War Rafts of Kron
- Code: X7
- TSR product code: 9079
- Rules required: Dungeons & Dragons
- Character levels: 9 - 12
- Campaign setting: X
- Authors: Bruce Nesmith
- First published: 1984

Linked modules
- X1, X2, X3, X4, X5, X6, X7, X8, X9, X10, X11, X12, X13, XL1, XSOLO, XS2

= The War Rafts of Kron =

Dungeons & Dragons adventure module

The War Rafts of Kron (ISBN 0-88038-114-0) is a 1984 adventure module for the Dungeons & Dragons roleplaying game.

==Synopsis==
The War Rafts of Kron is an adventure scenario that takes place on the sea and below its surface. The module includes rules for playing underwater and details both the "war rafts" and the underwater city of Colhador.

The module's introductory section includes rules for underwater events and encounters. The next section introduces the adventure and informs the player characters that for completing the adventure they will be awarded their own tropical island, but also warns that many have tried and failed. The player characters must discover the guilty party that has been raiding vessels on the High Seas, disrupting shipping and capturing a local princess. They will travel deep into the monster infested Sea of Dread.

The sea-bound Minrothad Guilds hire the player characters for a delicate task. For months the sea trade routes have been raided by pirates, but their latest success stirs great political unrest, for the princess of Ierendi has disappeared during her voyage on one of the Guild's ships. The player characters set out to the open sea, only to fall prey to the pirates. With the aid of a storm giant, they must discover the plot behind these raids. Set both on the floating sea city of Kron and an undersea city inhabited by tritons, it involves an ancient evil in the sunken city of Colhador.

==Publication history==

The War Rafts of Kron was written by Bruce Nesmith, with a cover by Larry Elmore and interior illustrations by Jeff Butler. It was published by TSR in 1984 as a 32-page booklet with an outer folder.

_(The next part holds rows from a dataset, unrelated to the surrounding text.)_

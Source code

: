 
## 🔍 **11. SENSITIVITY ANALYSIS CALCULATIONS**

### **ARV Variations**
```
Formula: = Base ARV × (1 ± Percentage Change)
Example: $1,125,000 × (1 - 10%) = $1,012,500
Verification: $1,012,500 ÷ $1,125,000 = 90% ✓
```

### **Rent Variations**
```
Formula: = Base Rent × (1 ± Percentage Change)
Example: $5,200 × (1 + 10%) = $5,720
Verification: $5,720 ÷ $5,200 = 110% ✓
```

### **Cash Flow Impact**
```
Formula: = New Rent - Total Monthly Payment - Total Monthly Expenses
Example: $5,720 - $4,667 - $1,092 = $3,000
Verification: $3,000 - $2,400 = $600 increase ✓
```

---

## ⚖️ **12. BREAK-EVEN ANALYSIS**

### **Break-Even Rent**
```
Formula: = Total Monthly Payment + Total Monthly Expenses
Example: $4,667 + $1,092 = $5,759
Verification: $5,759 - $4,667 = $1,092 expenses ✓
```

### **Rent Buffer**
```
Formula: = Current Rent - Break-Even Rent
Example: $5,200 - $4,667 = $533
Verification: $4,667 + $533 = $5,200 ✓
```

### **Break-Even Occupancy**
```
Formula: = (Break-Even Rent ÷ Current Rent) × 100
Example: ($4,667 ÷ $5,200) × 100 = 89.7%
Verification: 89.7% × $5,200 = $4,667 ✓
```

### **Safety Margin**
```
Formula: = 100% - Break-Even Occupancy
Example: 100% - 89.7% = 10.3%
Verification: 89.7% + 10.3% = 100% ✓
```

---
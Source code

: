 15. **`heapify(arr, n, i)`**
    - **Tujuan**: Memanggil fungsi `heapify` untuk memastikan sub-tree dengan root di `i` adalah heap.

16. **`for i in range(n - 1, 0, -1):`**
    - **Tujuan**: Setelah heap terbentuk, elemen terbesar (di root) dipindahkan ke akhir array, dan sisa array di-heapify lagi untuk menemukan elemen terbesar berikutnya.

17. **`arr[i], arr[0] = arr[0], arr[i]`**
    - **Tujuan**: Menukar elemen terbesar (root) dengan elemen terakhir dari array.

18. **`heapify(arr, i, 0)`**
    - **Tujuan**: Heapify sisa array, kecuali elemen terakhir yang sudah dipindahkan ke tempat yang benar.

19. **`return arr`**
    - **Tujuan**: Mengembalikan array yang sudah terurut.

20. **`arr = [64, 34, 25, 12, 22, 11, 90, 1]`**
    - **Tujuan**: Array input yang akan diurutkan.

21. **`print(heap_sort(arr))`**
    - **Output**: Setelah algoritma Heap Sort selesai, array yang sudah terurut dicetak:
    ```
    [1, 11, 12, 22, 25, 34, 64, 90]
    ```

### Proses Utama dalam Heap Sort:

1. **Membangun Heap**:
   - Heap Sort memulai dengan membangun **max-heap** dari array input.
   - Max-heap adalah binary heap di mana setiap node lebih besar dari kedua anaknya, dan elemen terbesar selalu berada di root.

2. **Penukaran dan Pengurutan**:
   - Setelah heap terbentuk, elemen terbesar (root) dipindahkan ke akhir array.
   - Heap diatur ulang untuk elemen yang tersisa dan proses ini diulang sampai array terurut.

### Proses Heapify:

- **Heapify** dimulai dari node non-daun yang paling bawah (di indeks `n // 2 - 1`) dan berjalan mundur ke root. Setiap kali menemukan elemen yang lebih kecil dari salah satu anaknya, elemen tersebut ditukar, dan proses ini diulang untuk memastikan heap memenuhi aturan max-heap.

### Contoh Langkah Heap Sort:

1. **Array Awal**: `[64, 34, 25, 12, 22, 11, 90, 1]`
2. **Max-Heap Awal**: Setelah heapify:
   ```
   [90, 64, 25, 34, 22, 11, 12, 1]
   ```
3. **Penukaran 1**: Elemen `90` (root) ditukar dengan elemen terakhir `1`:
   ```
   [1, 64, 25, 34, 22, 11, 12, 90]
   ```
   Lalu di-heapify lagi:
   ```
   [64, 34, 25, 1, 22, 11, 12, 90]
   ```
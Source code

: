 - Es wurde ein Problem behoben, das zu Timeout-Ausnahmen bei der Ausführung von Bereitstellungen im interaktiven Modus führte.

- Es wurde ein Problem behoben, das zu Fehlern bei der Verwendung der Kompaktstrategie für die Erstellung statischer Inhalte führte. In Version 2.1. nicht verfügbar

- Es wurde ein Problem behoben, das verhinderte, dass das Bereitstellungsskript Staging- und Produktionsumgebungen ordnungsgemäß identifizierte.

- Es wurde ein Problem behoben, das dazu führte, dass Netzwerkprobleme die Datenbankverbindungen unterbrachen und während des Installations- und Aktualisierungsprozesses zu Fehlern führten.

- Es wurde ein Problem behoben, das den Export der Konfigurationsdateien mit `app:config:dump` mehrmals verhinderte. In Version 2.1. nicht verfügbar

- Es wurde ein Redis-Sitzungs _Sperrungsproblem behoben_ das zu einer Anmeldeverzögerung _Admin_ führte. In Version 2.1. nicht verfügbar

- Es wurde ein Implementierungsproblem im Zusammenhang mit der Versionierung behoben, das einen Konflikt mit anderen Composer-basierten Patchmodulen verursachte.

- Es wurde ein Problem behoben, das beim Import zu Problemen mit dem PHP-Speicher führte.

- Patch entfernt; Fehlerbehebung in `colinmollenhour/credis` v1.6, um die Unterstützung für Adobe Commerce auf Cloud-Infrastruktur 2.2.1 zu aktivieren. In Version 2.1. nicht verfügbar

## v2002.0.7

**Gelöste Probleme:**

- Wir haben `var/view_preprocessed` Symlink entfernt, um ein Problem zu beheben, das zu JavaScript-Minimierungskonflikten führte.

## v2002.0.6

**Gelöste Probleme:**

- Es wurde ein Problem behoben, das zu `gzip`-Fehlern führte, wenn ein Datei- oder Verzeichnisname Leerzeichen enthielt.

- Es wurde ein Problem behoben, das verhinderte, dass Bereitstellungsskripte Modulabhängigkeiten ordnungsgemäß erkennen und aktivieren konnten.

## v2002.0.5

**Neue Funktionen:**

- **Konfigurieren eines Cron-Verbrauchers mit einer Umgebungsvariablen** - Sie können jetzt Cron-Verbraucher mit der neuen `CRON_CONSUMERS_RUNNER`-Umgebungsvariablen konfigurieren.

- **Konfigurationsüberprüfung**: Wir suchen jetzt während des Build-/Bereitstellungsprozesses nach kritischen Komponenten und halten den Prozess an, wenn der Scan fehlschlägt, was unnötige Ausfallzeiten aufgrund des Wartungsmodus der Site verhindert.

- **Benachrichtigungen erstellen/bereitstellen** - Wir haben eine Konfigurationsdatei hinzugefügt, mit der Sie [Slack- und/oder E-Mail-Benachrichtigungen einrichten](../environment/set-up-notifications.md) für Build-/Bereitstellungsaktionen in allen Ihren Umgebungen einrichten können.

The associated code for The War Rafts of Kron is X7 and its TSR product code is TSR 9079. This module was developed and intended for use with Dungeons & Dragon's Expert Set rules.

===Credits===

The production team consisted of six individuals:
- Bruce Nesmith, Design
- Anne Gray, Editing
- Ruth Hoyer, Graphic design
- Larry Elmore, Cover artist
- Jeff Butler, Interior artist
- David S. "Diesel" LaForce, Cartographer

==Reception==

Graham Staplehurst reviewed The War Rafts of Kron for White Dwarf #70, and gave it 8/10 overall, noting that the module is a "departure from the normal idea of adventuring" as it takes the characters underwater. Staplehurst felt that the designers made "Good use of imagination and fantasy", which provides "unusual and exciting play situations to last a number of sessions". Staplehurst concluded the review stating, "There is also a carefully worked out background which allows characters to move freely between encounters and work things out for themselves rather than be channelled from one to another in series. Overall, this is a worthwhile contribution to the D&D stable."